Among the hype and spectacle (Destiny’s Child reunion, anyone?) Kaepernick kept his cool and in finishing his truncated Super Bowl season with 1814 yards, 415 rushing yards, 5 rushing touchdowns and 10 passing touchdowns in 13 starts, many saw this as the beginning of a new era. That new era would come, but in many ways it took the discarding of Kaepernick and what we would come to know he stood for (or knelt for) to allow other QB prototypes to be appreciated in the NFL.
Mahomes will be playing in his first Super Bowl for Kansas City today, representing as the seventh Black quarterback ever to play in the big game. Eariler this week, he made sure to pay homage to the previous Black QB’s that helped paved the way for him to represent them in the Super Bowl.
“The best thing about it is you’re showing kids that no matter where you grow up, what race you are, that you can achieve your dream,” Mahomes told ESPN.
“For me, being a black quarterback — having a black dad and a white mom — it just shows that it doesn’t matter where you come from. It doesn’t matter if you’re a baseball player or basketball player, follow your dreams. Whatever your dreams are, put the work ethic in and you can be there at the end of the day.”
Prior to Mahomes playing in Sunday’s championship game, only six other Black quarterbacks have played in the Super Bowl: Doug Williams, Steve McNair, Donovan McNabb, Cam Newton, Russell Wilson and Kaepernick.
This weekend, like Kaepernick, has a chance to make himself an established star who can’t be jostled from the sky any time soon.
Once upon a time, that same destiny seemed right in Kaepernick’s hands.
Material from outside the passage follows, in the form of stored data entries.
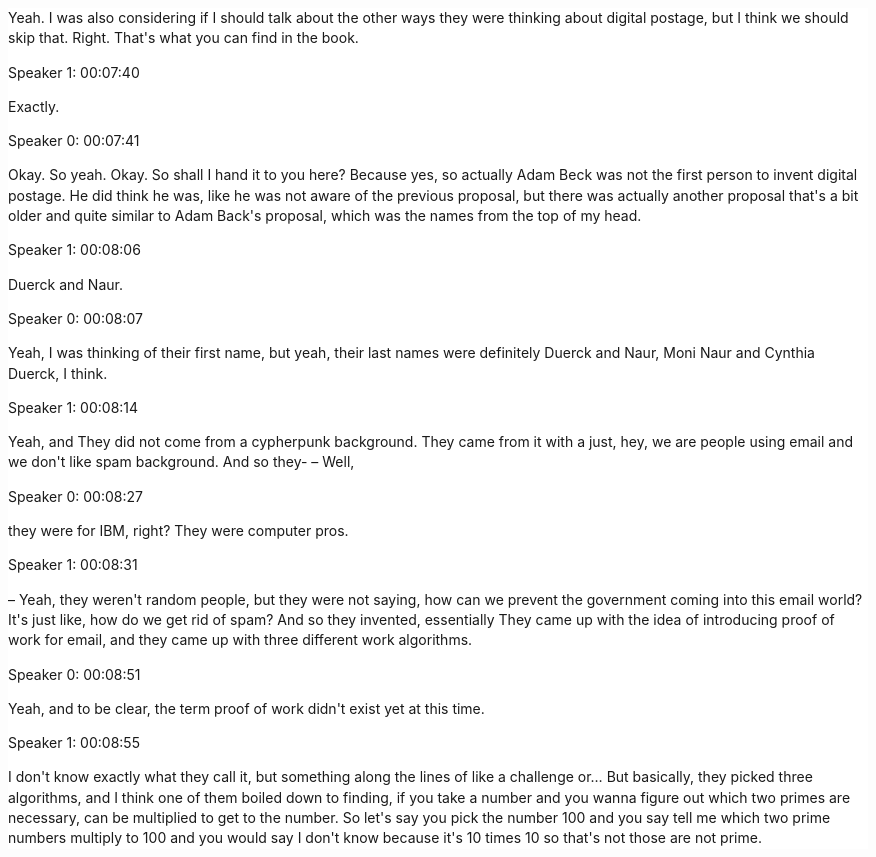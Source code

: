 Yeah.
I was also considering if I should talk about the other ways they were thinking about digital postage, but I think we should skip that.
Right.
That's what you can find in the book.

Speaker 1: 00:07:40

Exactly.

Speaker 0: 00:07:41

Okay.
So yeah.
Okay.
So shall I hand it to you here?
Because yes, so actually Adam Beck was not the first person to invent digital postage.
He did think he was, like he was not aware of the previous proposal, but there was actually another proposal that's a bit older and quite similar to Adam Back's proposal, which was the names from the top of my head.

Speaker 1: 00:08:06

Duerck and Naur.

Speaker 0: 00:08:07

Yeah, I was thinking of their first name, but yeah, their last names were definitely Duerck and Naur, Moni Naur and Cynthia Duerck, I think.

Speaker 1: 00:08:14

Yeah, and They did not come from a cypherpunk background.
They came from it with a just, hey, we are people using email and we don't like spam background.
And so they-
– Well,

Speaker 0: 00:08:27

they were for IBM, right?
They were computer pros.

Speaker 1: 00:08:31

– Yeah, they weren't random people, but they were not saying, how can we prevent the government coming into this email world?
It's just like, how do we get rid of spam?
And so they invented, essentially They came up with the idea of introducing proof of work for email, and they came up with three different work algorithms.

Speaker 0: 00:08:51

Yeah, and to be clear, the term proof of work didn't exist yet at this time.

Speaker 1: 00:08:55

I don't know exactly what they call it, but something along the lines of like a challenge or…
But basically, they picked three algorithms, and I think one of them boiled down to finding, if you take a number and you wanna figure out which two primes are necessary, can be multiplied to get to the number.
So let's say you pick the number 100 and you say tell me which two prime numbers multiply to 100 and you would say I don't know because it's 10 times 10 so that's not those are not prime.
His story since lets one know just hard how the work put in to create moments like today’s really is and how forces beyond a player’s control mostly determine who becomes a championship mainstay and who becomes a mile marker on the road to progress.
At this point, so many people only remember Kaepernick for his protests and the intractable feud between him and the NFL. Today is an opportunity to acknowledge the fact that Kaepernick is indeed a trailblazer for his franchise as well as a forerunner for the established Black QB success all across the league.